[EXERCISE] Determine how many lines in the listing below include "blockA", and answer with only that number.

[SUPPLIED DATA]
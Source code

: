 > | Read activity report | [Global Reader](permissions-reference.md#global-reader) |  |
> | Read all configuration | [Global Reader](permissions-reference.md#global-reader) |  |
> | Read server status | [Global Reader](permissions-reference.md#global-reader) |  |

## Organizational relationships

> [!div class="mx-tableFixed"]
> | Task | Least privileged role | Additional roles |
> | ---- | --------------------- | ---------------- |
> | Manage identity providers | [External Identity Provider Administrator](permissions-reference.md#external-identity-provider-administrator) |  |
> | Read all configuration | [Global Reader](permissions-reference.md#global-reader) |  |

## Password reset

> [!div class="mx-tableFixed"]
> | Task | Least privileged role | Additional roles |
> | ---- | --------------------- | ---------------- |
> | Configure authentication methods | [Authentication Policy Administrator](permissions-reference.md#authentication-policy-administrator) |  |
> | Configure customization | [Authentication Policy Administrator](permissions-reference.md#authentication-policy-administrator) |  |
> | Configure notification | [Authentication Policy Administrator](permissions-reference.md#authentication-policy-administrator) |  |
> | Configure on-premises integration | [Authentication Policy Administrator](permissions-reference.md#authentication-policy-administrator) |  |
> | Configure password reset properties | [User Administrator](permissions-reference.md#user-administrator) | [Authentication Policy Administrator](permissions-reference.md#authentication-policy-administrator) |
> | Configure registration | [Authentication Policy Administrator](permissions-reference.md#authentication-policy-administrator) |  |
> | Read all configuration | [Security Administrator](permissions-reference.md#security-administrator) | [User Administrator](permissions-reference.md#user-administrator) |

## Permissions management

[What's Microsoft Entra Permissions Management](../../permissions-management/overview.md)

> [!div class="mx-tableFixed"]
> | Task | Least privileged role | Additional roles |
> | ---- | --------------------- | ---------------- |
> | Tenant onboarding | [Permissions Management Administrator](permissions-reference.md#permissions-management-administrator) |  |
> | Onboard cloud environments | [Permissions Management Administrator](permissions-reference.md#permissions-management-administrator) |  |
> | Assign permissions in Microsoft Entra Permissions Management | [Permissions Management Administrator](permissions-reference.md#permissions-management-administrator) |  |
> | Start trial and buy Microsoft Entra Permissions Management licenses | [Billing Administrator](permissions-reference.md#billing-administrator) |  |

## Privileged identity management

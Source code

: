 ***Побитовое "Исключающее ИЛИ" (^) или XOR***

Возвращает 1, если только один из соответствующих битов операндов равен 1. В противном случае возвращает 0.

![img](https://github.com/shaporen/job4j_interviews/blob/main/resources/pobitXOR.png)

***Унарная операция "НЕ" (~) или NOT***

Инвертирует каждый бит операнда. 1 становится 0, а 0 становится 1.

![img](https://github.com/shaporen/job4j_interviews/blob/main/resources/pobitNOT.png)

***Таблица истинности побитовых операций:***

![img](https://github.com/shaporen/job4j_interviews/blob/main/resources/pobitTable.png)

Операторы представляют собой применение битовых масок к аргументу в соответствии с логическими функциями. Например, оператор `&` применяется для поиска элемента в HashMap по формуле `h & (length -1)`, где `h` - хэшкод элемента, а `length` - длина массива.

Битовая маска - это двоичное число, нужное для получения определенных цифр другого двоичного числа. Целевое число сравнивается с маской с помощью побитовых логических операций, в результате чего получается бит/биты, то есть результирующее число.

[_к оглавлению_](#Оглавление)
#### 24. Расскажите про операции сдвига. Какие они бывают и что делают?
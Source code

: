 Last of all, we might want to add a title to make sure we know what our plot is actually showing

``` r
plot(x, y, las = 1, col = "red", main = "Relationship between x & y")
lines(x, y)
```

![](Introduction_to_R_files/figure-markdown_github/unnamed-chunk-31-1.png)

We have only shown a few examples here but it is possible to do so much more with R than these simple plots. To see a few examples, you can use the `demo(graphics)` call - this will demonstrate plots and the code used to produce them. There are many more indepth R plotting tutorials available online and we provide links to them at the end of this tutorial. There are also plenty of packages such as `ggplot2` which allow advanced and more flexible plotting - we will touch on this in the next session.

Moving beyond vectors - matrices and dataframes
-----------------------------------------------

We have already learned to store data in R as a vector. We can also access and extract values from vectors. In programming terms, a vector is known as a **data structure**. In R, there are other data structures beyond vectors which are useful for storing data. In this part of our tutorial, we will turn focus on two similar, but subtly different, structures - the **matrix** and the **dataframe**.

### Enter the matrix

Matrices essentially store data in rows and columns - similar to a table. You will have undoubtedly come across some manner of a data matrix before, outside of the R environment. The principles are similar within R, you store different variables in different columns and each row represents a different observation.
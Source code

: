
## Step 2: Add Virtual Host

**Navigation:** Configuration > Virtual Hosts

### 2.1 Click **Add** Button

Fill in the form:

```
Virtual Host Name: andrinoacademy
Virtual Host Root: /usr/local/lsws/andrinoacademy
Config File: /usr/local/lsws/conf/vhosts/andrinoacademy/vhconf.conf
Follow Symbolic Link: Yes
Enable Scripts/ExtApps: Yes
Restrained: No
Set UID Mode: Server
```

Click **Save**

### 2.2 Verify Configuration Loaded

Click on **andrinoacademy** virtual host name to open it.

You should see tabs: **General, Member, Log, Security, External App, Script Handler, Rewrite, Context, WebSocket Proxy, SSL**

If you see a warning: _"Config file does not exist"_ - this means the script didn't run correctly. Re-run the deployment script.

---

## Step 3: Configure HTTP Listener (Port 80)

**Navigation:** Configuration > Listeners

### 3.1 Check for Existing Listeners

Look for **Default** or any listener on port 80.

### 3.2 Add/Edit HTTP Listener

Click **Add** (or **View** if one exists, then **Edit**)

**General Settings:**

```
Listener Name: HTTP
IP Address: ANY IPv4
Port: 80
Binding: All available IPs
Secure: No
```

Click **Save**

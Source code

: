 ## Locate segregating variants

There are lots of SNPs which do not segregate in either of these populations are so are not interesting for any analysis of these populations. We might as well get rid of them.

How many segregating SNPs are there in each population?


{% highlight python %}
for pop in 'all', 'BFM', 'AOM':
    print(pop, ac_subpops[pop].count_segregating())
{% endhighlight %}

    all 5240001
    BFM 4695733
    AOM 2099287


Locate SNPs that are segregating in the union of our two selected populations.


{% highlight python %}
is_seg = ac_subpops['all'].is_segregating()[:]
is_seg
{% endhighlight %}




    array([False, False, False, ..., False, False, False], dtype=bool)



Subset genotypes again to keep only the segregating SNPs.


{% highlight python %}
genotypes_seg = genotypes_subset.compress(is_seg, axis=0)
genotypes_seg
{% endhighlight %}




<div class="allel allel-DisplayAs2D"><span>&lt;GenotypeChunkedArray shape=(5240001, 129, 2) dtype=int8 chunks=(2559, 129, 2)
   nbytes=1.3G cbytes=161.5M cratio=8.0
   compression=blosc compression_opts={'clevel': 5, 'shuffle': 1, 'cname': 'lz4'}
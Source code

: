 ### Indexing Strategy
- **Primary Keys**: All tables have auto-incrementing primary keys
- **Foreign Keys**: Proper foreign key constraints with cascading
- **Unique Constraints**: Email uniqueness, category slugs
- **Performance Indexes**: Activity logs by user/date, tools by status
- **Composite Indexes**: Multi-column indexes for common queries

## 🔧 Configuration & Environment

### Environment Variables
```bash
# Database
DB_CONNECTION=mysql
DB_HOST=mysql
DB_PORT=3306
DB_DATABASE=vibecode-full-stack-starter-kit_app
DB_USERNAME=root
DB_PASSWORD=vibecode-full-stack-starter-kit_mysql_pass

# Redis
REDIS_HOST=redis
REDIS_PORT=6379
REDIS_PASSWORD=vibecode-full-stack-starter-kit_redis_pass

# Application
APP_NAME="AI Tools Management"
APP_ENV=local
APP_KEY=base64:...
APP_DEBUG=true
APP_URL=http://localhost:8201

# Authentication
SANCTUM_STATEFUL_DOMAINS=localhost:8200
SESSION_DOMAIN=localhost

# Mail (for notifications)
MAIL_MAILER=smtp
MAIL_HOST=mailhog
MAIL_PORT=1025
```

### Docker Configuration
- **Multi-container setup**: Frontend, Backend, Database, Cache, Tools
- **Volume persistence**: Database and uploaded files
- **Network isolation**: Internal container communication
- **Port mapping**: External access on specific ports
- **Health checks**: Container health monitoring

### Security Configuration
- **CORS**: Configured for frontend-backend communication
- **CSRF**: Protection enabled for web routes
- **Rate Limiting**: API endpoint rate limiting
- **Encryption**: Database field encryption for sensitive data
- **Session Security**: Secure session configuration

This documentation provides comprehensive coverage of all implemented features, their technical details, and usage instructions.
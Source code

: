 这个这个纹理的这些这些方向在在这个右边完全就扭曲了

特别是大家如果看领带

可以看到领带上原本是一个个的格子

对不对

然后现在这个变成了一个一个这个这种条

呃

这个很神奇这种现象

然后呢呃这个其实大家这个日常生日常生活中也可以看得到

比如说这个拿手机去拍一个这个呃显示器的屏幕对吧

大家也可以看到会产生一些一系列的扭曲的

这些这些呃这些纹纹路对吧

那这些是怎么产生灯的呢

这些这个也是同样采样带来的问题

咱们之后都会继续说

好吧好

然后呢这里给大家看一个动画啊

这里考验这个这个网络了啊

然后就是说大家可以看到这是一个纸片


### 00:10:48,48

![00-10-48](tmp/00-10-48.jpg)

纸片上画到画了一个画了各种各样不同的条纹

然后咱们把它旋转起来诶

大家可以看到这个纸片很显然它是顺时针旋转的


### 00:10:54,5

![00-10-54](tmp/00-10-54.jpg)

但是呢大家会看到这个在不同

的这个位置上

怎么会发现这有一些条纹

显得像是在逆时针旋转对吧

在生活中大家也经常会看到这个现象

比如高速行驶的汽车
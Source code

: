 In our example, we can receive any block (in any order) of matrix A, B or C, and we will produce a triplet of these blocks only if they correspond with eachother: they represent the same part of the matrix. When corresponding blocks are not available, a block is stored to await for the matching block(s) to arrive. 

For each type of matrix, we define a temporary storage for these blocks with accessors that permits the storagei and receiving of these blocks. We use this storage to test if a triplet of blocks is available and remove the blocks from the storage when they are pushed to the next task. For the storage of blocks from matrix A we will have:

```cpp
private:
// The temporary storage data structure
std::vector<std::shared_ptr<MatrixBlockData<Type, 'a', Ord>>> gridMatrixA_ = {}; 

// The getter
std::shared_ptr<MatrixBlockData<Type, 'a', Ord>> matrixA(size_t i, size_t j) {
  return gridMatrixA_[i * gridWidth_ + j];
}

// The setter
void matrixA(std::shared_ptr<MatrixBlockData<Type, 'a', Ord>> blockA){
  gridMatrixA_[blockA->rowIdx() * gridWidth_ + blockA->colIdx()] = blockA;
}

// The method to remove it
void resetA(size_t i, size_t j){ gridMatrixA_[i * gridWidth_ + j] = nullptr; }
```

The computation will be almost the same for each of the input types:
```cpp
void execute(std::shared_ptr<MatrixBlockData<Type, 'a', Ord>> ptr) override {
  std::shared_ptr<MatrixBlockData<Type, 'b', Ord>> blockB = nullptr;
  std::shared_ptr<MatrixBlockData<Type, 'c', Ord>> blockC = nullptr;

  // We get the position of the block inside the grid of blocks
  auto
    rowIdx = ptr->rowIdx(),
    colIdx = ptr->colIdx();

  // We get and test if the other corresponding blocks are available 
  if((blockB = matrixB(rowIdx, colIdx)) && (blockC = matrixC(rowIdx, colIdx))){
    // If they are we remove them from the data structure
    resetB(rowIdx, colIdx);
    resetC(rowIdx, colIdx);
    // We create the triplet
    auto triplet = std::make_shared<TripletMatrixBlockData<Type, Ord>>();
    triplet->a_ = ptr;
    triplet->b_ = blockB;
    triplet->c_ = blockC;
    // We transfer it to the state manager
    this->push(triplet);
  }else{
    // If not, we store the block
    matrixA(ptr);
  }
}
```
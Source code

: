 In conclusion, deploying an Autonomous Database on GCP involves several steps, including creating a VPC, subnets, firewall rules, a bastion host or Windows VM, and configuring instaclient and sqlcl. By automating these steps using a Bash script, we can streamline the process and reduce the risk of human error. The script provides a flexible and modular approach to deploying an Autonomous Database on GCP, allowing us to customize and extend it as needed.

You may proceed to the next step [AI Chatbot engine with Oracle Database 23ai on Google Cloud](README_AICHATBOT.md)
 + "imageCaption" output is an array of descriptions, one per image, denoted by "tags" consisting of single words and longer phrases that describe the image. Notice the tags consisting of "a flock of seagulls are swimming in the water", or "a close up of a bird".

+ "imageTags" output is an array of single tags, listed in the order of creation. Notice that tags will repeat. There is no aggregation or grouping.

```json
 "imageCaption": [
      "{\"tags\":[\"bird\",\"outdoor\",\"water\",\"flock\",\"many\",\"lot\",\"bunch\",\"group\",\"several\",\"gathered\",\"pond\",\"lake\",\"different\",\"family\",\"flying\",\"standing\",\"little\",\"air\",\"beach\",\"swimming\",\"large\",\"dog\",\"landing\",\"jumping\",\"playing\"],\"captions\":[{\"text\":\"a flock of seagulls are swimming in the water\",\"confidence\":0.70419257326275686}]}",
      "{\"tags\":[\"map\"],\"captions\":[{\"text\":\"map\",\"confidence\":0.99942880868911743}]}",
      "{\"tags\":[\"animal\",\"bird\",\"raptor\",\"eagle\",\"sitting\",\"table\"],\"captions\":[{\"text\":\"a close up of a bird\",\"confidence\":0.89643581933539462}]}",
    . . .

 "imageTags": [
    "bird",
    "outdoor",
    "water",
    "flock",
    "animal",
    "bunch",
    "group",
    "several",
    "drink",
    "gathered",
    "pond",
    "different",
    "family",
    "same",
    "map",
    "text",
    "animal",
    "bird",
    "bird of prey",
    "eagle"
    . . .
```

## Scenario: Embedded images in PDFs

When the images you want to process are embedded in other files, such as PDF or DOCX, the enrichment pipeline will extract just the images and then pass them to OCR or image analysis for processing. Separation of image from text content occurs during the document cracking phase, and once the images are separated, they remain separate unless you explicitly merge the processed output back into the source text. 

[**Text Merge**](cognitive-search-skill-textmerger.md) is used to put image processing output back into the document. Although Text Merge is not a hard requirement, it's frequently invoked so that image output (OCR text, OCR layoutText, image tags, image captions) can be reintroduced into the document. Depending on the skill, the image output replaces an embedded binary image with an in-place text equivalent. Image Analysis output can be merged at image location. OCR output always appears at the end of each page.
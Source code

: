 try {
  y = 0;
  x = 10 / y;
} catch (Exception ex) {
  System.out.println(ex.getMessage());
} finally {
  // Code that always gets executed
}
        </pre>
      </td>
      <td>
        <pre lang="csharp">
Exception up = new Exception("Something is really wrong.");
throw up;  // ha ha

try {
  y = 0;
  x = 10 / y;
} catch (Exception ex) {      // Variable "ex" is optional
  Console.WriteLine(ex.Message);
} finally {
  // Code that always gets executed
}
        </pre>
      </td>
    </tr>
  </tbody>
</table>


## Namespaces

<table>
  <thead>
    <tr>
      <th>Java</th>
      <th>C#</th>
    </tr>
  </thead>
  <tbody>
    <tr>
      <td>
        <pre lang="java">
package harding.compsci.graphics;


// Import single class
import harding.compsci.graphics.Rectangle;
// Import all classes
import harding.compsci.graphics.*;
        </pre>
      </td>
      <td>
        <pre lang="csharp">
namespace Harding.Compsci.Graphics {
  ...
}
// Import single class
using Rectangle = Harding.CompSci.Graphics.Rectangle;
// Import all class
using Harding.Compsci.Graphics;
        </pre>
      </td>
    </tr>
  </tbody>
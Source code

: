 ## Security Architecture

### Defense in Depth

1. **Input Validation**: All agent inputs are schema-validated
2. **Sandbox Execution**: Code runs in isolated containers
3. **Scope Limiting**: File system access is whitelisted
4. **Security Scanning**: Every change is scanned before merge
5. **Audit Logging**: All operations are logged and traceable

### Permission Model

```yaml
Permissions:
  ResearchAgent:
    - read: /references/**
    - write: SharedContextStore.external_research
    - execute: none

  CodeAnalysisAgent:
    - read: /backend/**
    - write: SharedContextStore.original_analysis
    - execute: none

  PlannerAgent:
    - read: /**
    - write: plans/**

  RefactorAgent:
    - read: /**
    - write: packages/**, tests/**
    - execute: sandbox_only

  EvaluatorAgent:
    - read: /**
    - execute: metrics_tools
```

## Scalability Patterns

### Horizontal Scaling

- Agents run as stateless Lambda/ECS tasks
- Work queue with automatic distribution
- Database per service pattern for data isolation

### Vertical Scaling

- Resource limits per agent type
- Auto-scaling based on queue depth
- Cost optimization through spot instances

[RESULT OF THIS TASK] 2